This is particularly helpful when you look at the new way that social media is developing over the last year to five years. Consider things like
• blogs
• Twitter
• LinkedIn
• White Papers
• ebooks
• vlogs
• and all of these various forms of social media.

All of these appeal to a different segment of your population. We learned this in our previous blog on tone. And all of them appeal to different senses. We talked about this in our previous blog engaging the senses. What I’m talking about today is focusing our style to different people and different segments in different ways.

To clarify, people who read blogs are not necessarily people who read newsletter articles, whether e-newsletters or print newsletters. Likewise people who follow Twitter are not always the same people who follow Facebook. While there is overlapping readership, each of these areas appeal to a specific kind of consumer. Therefore, whenever you’re working on marketing copy, if your target market is found in any of these areas you need to make sure that you’re using copy that will appeal in each of these areas

For example, blogs are more conducive to more up-to-date information or expounding on an issue or linking to things. (Like the blogs that I’m doing here.)

Tweets, on the other hand, are more short bursts but are very well suited to finding a relevant article. These are for the person who is frequently reading up on the industry. You want to be the first to inform your customers of updates and innovations. Twitter lets you do that.

Blogs are designed for fairly contemporary information that can be used as a reference later.

Twitter would appeal more for if there was a new industry update I wanted to get out to my readership immediately. That’s when a Tweet would come in.
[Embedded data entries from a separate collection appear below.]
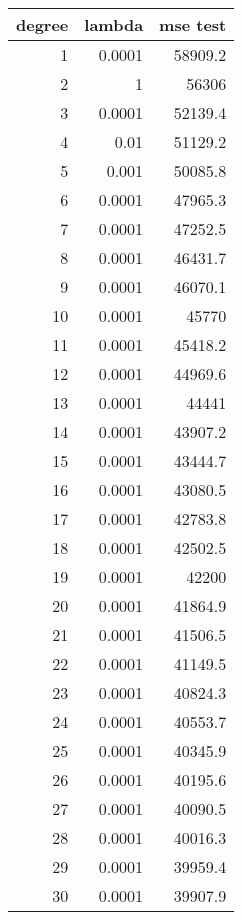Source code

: \begin{tabular}{rrr}
\hline
   degree &   lambda &   mse test \\
\hline
        1 &   0.0001 &    58909.2 \\
        2 &   1      &    56306   \\
        3 &   0.0001 &    52139.4 \\
        4 &   0.01   &    51129.2 \\
        5 &   0.001  &    50085.8 \\
        6 &   0.0001 &    47965.3 \\
        7 &   0.0001 &    47252.5 \\
        8 &   0.0001 &    46431.7 \\
        9 &   0.0001 &    46070.1 \\
       10 &   0.0001 &    45770   \\
       11 &   0.0001 &    45418.2 \\
       12 &   0.0001 &    44969.6 \\
       13 &   0.0001 &    44441   \\
       14 &   0.0001 &    43907.2 \\
       15 &   0.0001 &    43444.7 \\
       16 &   0.0001 &    43080.5 \\
       17 &   0.0001 &    42783.8 \\
       18 &   0.0001 &    42502.5 \\
       19 &   0.0001 &    42200   \\
       20 &   0.0001 &    41864.9 \\
       21 &   0.0001 &    41506.5 \\
       22 &   0.0001 &    41149.5 \\
       23 &   0.0001 &    40824.3 \\
       24 &   0.0001 &    40553.7 \\
       25 &   0.0001 &    40345.9 \\
       26 &   0.0001 &    40195.6 \\
       27 &   0.0001 &    40090.5 \\
       28 &   0.0001 &    40016.3 \\
       29 &   0.0001 &    39959.4 \\
       30 &   0.0001 &    39907.9 \\
\hline
\end{tabular}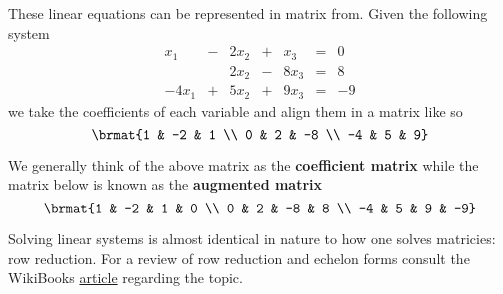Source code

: \begin{example} These linear equations can be represented in matrix from. Given the following system
\[ \begin{array}{rrrrrrr} x_1 & - & 2x_2 & + &  x_3 & = & 0 \\
						      &   & 2x_2 & - & 8x_3 & = & 8 \\
						-4x_1 & + & 5x_2 & + & 9x_3 & = & -9 \end{array} \]
we take the coefficients of each variable and align them in a matrix like so
\[ \brmat{1 & -2 & 1 \\ 0 & 2 & -8 \\ -4 & 5 & 9} \]

We generally think of the above matrix as the \textbf{coefficient matrix} while the matrix below is known as the \textbf{augmented matrix}
\[ \brmat{1 & -2 & 1 & 0 \\ 0 & 2 & -8 & 8 \\ -4 & 5 & 9 & -9} \]
\end{example}
Solving linear systems is almost identical in nature to how one solves matricies: row reduction. For a review of row reduction and echelon forms consult the WikiBooks \href{http://en.wikibooks.org/wiki/Linear_Algebra/Row_Reduction_and_Echelon_Forms}{article} regarding the topic.


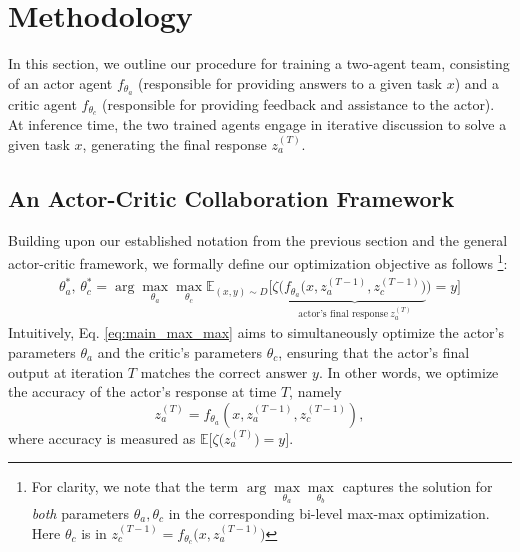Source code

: \section{Methodology}\label{sec:method}
In this section, we outline our procedure for training a two-agent team, consisting of an actor agent \(f_{\theta_a}\) (responsible for providing answers to a given task \(x\)) and a critic agent \(f_{\theta_c}\) (responsible for providing feedback and assistance to the actor).
At inference time, the two trained agents engage in iterative discussion to solve a given task \(x\), generating the final response $z_a^{(T)}$.


\subsection{An Actor-Critic Collaboration Framework}
Building upon our established notation from the previous section and the general actor-critic framework, we formally define our optimization objective as follows \footnote{For clarity, we note that the term $\arg\max\limits_{\theta_a}\max\limits_{\theta_b}$ captures the solution for \emph{both} parameters $\theta_a, \theta_c$ in the corresponding bi-level max-max optimization. Here $\theta_c$ is in $z_c^{(T-1)} = f_{\theta_c}\big(x, z_a^{(T-1)}\big)$}:
\begin{align}\label{eq:main_max_max}
\theta_a^*,\, \theta_c^* = \arg \max_{\theta_a} \max_{\theta_c} \mathbb{E}_{(x, y)\sim D}\bigg[ \zeta\bigg( \underbrace{f_{\theta_a}\big(x, z_a^{(T-1)}, z_c^{(T-1)}\big)}_{\text{actor's final response}~z_a^{(T)}} \bigg) = y \bigg]
\end{align}
Intuitively, Eq. \ref{eq:main_max_max} aims to simultaneously optimize the actor's parameters $\theta_a$ and the critic's parameters $\theta_c$, ensuring that the actor's final output at iteration $T$ matches the correct answer $y$. 
In other words, we optimize the accuracy of the actor's response at time $T$, namely 
\[
z_a^{(T)} = f_{\theta_a}\left(x, z_a^{(T-1)}, z_c^{(T-1)}\right),
\]
 where accuracy is measured as $\mathbb{E}\big[\zeta\big(z_a^{(T)} \big)=y \big]$.

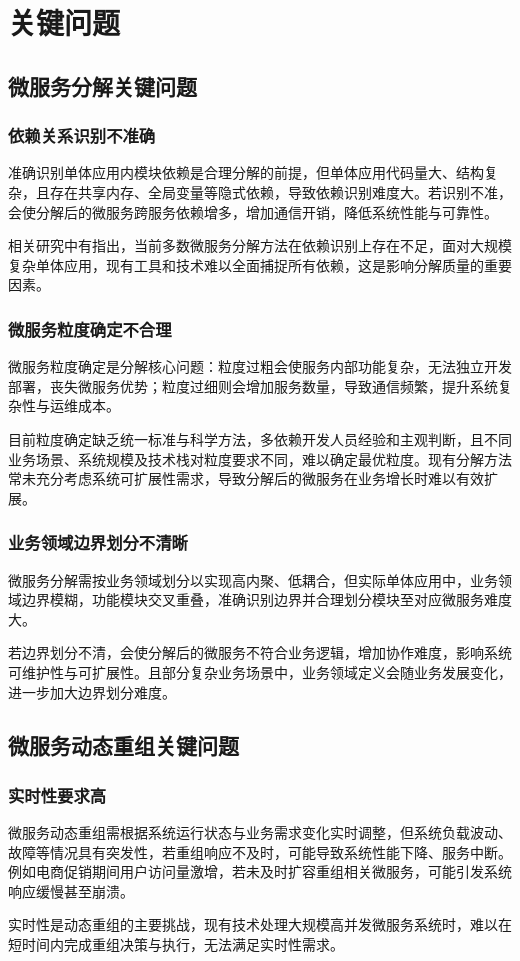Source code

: \documentclass[lang=cn,11pt,a4paper,cite=number]{elegantpaper}
\begin{document}
\section{关键问题}
\subsection{微服务分解关键问题}
\subsubsection{依赖关系识别不准确}
\label{sec:x1}
准确识别单体应用内模块依赖是合理分解的前提，但单体应用代码量大、结构复杂，且存在共享内存、全局变量等隐式依赖，导致依赖识别难度大。若识别不准，会使分解后的微服务跨服务依赖增多，增加通信开销，降低系统性能与可靠性。\par
相关研究中有指出，当前多数微服务分解方法在依赖识别上存在不足，面对大规模复杂单体应用，现有工具和技术难以全面捕捉所有依赖，这是影响分解质量的重要因素。\cite{tsse2023decomposition}
\subsubsection{微服务粒度确定不合理}
\label{sec:x1}
微服务粒度确定是分解核心问题：粒度过粗会使服务内部功能复杂，无法独立开发部署，丧失微服务优势；粒度过细则会增加服务数量，导致通信频繁，提升系统复杂性与运维成本。\par
目前粒度确定缺乏统一标准与科学方法，多依赖开发人员经验和主观判断，且不同业务场景、系统规模及技术栈对粒度要求不同，难以确定最优粒度。现有分解方法常未充分考虑系统可扩展性需求，导致分解后的微服务在业务增长时难以有效扩展。\cite{icse2023actor}
\subsubsection{业务领域边界划分不清晰}
\label{sec:x1}
微服务分解需按业务领域划分以实现高内聚、低耦合，但实际单体应用中，业务领域边界模糊，功能模块交叉重叠，准确识别边界并合理划分模块至对应微服务难度大。\par
若边界划分不清，会使分解后的微服务不符合业务逻辑，增加协作难度，影响系统可维护性与可扩展性。且部分复杂业务场景中，业务领域定义会随业务发展变化，进一步加大边界划分难度。

\subsection{微服务动态重组关键问题}
\subsubsection{实时性要求高}
\label{sec:x1}
微服务动态重组需根据系统运行状态与业务需求变化实时调整，但系统负载波动、故障等情况具有突发性，若重组响应不及时，可能导致系统性能下降、服务中断。例如电商促销期间用户访问量激增，若未及时扩容重组相关微服务，可能引发系统响应缓慢甚至崩溃。\par
实时性是动态重组的主要挑战，现有技术处理大规模高并发微服务系统时，难以在短时间内完成重组决策与执行，无法满足实时性需求。\cite{acmsurvey2024dynamic}
\end{document}
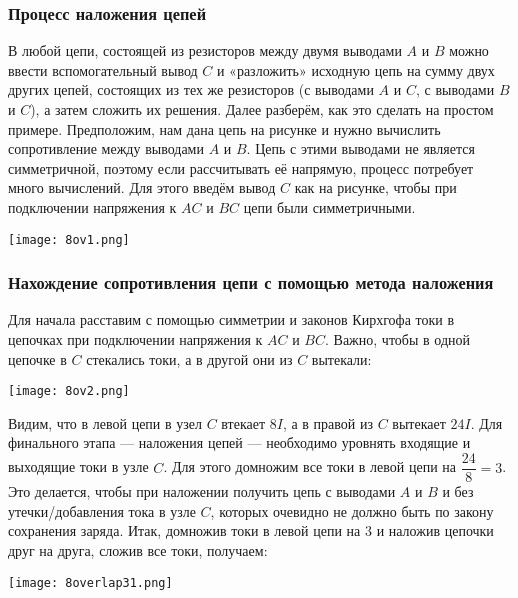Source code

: \documentclass[12pt, a4paper]{article}%
\begin{document}
\subsubsection*{Процесс наложения цепей}

В любой цепи, состоящей из резисторов между двумя выводами $A$ и $B$ можно ввести вспомогательный вывод $C$ и «разложить»
исходную цепь на сумму двух других цепей, состоящих из тех же резисторов (с выводами $A$ и $C$, с выводами $B$ и $C$),
а затем сложить их решения. Далее разберём, как это сделать на простом примере. Предположим, нам дана цепь на рисунке и нужно вычислить сопротивление между выводами
$A$ и $B$. Цепь с этими выводами не является симметричной, поэтому если рассчитывать её напрямую, процесс потребует много вычислений. 
Для этого введём вывод $C$ как на рисунке, чтобы при подключении напряжения к $AC$ и $BC$ цепи были симметричными. 

\begin{center}
\texttt{[image: 8ov1.png]}
\label{fig:mpr}
\end{center}

\subsubsection*{Нахождение сопротивления цепи с помощью метода наложения}

Для начала расставим с помощью симметрии и законов Кирхгофа токи в цепочках при подключении напряжения к $AC$ и $BC$. Важно, чтобы в одной цепочке в $C$ стекались токи, а в другой они из $C$ вытекали:

\begin{center}
\texttt{[image: 8ov2.png]}
\label{fig:mpr}
\end{center}


Видим, что в левой цепи в узел $C$ втекает $8I$, а в правой из $C$ вытекает $24I$. Для финального этапа --- наложения цепей --- необходимо уровнять входящие и выходящие токи в узле $C$. Для этого домножим все токи в левой цепи на $\dfrac{24}{8} = 3$. Это делается, чтобы при наложении получить цепь с выводами $A$ и $B$ и без утечки/добавления тока в узле $C$, которых очевидно не должно быть по закону сохранения заряда.
Итак, домножив токи в левой цепи на $3$ и наложив цепочки друг на друга, сложив все токи, получаем:

\begin{center}
\texttt{[image: 8overlap31.png]}
\label{fig:mpr}
\end{center}
\end{document}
Enewsletters are more about developing relationships over time, making business connections and getting to know people. Ebooks and digital downloads, or e-newsletters, are better suited to expounding on a particular topic with a company that you’re either in relationship with or developing a relationship with.

Therefore, each of your customers is at a different stage stages, whether just finding out about you, or wanting to be on the cutting edge of what’s happening in your industry through Tweets, someone who wants to continue to learn gradually through your blogs, or someone who wants to see that information expounded on through your newsletters, each person has a different preference in their interaction with you. Therefore using all of these kinds of networking tools are imperative to helping develop your complete customer base.

Don’t miss a single posting! Subscribe here to receive these postings by e-mail. Tiffany Colter is a writer, speaker and writing career coach who works with beginner to published writers. She can be reached through her website at writingcareercoach.com.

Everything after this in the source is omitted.